__Prompt__: Using the records below, copy every line that holds the string "fichier".

__Provided material__:
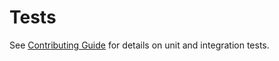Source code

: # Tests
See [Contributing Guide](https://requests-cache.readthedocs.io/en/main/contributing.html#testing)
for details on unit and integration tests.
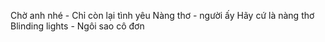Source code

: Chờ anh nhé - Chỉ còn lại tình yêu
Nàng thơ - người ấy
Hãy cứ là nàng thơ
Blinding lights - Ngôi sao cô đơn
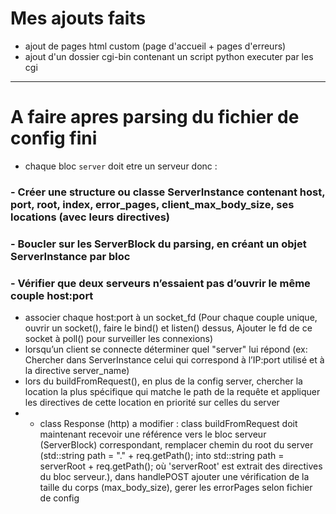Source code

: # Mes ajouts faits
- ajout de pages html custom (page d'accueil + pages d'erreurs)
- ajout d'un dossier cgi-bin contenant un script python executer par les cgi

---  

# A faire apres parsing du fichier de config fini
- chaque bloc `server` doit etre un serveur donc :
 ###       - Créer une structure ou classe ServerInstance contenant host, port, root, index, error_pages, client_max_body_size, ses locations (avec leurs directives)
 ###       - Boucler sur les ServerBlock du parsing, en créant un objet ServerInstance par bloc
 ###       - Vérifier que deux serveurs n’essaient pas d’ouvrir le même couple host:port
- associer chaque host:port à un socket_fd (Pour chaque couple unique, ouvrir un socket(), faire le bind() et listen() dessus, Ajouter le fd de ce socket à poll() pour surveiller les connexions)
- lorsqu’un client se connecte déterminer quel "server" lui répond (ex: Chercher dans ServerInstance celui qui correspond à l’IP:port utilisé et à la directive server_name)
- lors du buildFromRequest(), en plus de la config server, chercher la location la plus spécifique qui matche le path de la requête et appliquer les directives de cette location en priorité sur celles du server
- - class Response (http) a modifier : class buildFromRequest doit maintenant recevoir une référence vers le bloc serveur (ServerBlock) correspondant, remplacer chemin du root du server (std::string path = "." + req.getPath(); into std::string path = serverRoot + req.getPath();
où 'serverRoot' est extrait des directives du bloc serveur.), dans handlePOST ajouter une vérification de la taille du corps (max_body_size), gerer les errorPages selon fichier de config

__Expected output__:
# A faire apres parsing du fichier de config fini
où 'serverRoot' est extrait des directives du bloc serveur.), dans handlePOST ajouter une vérification de la taille du corps (max_body_size), gerer les errorPages selon fichier de config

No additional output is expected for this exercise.